◆ **INSTRUCTIONS FOR THE TASK**: Check every line of the data below for the string "summary", and copy the ones that hold it.

[Saved entries]
↓
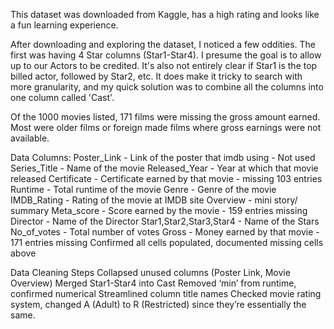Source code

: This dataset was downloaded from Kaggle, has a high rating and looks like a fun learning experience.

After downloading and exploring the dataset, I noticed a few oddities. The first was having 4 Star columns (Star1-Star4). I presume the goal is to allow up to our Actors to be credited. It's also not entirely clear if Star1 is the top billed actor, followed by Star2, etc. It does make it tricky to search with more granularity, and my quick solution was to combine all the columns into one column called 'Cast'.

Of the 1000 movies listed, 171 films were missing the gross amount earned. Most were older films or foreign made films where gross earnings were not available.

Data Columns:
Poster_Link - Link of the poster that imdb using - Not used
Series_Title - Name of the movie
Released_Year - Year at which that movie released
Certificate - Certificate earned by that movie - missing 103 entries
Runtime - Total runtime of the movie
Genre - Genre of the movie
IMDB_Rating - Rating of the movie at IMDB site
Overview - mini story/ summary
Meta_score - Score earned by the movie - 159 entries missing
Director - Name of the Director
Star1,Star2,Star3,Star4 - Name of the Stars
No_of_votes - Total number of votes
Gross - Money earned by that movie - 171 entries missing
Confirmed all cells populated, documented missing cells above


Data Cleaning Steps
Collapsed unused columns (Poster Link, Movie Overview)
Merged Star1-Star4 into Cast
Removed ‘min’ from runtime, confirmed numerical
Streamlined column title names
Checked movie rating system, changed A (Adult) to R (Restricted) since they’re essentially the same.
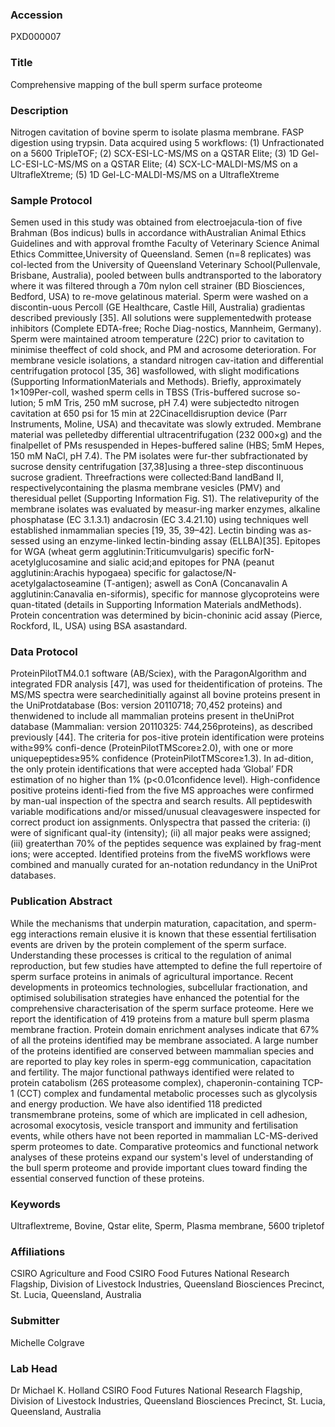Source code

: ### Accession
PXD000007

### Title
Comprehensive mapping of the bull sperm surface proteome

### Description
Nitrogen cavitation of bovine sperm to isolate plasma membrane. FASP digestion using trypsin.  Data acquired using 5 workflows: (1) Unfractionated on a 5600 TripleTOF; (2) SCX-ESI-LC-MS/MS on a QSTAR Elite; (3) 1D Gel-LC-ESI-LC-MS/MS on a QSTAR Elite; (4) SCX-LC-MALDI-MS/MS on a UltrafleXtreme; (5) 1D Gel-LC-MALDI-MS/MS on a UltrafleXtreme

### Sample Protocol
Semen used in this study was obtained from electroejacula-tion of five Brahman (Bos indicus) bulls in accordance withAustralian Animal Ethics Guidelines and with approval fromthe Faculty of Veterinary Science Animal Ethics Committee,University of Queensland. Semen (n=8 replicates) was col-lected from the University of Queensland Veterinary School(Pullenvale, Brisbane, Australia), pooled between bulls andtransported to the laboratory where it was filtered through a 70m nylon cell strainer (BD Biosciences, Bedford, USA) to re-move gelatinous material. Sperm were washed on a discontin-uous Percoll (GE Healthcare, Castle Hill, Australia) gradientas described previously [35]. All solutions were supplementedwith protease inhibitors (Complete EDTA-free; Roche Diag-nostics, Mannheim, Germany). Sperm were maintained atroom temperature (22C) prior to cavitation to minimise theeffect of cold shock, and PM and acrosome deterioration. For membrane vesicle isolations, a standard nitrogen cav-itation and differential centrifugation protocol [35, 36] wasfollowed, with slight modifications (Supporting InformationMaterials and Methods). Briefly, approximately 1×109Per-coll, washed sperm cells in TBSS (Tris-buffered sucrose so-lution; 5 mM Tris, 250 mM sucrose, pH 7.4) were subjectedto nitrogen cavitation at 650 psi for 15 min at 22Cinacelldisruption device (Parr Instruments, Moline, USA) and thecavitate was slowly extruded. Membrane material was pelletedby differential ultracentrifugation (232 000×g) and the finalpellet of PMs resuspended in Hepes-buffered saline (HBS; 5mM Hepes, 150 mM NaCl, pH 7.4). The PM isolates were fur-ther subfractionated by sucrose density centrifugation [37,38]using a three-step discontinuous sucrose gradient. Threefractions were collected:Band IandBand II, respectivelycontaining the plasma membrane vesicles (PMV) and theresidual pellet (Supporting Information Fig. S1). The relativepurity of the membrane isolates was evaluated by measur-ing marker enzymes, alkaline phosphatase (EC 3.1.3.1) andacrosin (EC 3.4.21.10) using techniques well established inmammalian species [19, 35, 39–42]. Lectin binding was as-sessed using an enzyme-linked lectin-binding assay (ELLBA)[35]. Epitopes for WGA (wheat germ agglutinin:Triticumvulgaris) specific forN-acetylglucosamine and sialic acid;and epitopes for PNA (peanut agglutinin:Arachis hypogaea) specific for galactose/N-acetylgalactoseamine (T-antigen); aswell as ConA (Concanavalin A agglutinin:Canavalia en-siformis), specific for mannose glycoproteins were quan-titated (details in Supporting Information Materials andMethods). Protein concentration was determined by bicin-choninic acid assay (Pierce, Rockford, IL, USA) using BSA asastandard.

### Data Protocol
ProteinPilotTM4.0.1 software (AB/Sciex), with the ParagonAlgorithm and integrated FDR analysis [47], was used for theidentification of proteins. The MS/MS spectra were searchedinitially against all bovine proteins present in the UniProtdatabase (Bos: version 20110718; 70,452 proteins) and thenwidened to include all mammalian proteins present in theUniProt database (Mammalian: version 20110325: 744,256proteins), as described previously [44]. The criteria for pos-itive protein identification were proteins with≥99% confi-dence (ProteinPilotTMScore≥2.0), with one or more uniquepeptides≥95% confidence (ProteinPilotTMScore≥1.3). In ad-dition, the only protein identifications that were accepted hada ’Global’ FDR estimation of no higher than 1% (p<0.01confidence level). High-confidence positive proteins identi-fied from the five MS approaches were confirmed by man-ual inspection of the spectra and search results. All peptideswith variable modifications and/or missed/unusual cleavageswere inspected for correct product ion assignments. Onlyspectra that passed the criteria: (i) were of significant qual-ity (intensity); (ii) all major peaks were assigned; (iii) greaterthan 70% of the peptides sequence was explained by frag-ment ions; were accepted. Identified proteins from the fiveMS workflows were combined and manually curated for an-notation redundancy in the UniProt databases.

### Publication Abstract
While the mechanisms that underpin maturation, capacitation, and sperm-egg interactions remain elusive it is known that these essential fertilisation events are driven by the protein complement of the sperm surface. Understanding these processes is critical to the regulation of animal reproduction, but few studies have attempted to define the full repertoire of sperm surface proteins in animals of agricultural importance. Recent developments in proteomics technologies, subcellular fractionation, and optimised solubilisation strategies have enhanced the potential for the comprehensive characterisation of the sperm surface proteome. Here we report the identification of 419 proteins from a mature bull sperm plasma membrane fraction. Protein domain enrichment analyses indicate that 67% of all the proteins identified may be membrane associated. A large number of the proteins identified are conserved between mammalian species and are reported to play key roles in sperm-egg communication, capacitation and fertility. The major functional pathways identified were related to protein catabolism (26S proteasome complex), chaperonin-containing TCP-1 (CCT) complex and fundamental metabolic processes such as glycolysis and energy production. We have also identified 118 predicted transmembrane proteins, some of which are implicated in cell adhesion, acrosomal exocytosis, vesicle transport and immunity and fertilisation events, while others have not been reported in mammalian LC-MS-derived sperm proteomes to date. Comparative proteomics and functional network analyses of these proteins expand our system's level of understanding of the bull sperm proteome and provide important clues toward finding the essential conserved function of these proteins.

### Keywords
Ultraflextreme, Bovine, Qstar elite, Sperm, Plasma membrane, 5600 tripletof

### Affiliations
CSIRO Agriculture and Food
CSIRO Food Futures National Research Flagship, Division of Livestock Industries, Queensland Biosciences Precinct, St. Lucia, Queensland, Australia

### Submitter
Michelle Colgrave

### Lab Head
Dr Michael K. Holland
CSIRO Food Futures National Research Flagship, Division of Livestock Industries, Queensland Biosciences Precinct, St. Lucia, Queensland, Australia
↑
↓
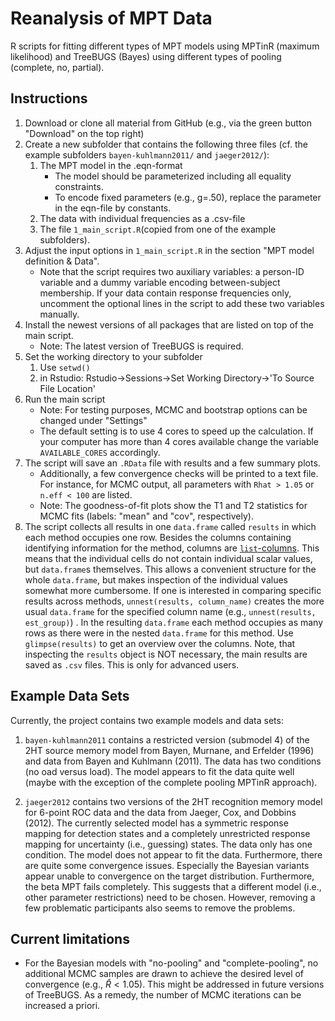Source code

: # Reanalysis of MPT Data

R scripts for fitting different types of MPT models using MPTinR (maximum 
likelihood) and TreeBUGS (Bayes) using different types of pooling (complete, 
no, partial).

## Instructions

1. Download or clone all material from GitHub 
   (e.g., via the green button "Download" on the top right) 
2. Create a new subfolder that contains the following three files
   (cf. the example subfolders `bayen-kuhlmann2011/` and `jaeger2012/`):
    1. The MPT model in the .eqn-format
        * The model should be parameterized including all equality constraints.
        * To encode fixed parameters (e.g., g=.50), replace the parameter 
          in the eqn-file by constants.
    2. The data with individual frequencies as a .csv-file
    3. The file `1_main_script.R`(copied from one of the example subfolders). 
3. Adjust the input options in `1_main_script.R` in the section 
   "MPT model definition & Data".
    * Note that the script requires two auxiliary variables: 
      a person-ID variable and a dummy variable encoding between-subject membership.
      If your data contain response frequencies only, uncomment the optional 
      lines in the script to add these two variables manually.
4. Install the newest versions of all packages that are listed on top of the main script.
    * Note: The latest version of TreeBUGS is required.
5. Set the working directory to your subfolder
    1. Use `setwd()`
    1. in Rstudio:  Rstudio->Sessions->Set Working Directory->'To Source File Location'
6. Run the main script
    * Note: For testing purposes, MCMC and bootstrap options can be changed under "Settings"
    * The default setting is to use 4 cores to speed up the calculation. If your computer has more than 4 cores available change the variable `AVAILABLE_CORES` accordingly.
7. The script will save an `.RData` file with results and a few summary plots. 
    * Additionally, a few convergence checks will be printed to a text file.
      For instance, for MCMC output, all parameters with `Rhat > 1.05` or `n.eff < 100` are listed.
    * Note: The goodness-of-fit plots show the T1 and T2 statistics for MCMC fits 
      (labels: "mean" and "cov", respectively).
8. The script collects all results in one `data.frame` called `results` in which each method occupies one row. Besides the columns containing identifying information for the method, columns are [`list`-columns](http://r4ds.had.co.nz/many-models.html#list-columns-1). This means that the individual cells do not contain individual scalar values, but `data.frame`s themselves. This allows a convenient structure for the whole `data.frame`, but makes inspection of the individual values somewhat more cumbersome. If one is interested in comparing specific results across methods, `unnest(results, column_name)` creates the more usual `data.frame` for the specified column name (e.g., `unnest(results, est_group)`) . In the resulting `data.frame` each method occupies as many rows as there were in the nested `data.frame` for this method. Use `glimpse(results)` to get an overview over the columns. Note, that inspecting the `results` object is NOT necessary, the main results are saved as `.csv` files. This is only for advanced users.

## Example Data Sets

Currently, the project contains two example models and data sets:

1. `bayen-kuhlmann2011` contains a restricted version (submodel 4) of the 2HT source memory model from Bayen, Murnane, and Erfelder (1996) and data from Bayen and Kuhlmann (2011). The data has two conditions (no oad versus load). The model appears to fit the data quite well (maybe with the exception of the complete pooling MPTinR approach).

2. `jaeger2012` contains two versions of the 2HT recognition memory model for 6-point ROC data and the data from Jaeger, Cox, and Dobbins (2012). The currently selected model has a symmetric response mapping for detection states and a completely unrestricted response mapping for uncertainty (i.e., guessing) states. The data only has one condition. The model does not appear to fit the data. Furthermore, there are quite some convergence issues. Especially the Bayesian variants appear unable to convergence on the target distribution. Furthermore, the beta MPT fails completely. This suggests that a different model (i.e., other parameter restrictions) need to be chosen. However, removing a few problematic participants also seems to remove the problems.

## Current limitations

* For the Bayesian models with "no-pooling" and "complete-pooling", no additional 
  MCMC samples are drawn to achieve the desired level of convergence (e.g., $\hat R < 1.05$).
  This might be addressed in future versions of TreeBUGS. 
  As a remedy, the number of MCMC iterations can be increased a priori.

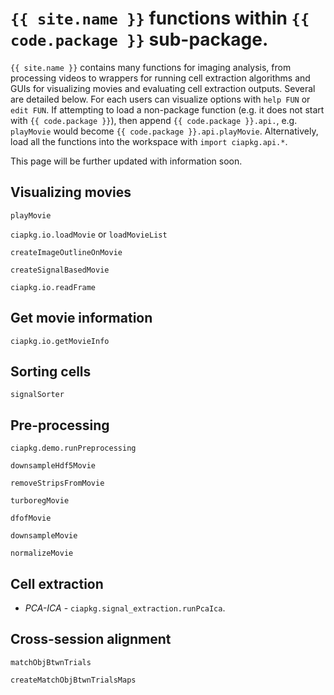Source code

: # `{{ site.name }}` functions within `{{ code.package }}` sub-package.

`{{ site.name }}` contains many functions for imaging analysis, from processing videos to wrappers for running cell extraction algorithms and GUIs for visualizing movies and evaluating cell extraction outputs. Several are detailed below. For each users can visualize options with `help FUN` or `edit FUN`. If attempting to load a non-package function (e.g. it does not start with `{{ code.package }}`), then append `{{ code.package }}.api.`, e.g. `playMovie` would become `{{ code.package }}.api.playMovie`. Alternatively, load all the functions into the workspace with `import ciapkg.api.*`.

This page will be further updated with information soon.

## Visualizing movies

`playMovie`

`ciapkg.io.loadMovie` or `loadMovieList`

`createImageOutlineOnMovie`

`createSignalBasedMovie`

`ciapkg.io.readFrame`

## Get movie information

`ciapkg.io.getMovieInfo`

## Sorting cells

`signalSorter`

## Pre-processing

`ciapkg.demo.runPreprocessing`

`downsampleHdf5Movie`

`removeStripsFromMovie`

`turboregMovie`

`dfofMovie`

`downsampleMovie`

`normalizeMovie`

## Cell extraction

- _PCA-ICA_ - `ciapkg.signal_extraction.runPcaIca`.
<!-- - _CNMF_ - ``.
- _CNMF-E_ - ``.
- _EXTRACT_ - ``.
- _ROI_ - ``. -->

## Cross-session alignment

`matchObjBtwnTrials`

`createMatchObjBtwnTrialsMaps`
↑
◆ **ANSWER TO THIS PROBLEM**:
Overview - mini story/ summary
7. The script will save an `.RData` file with results and a few summary plots. 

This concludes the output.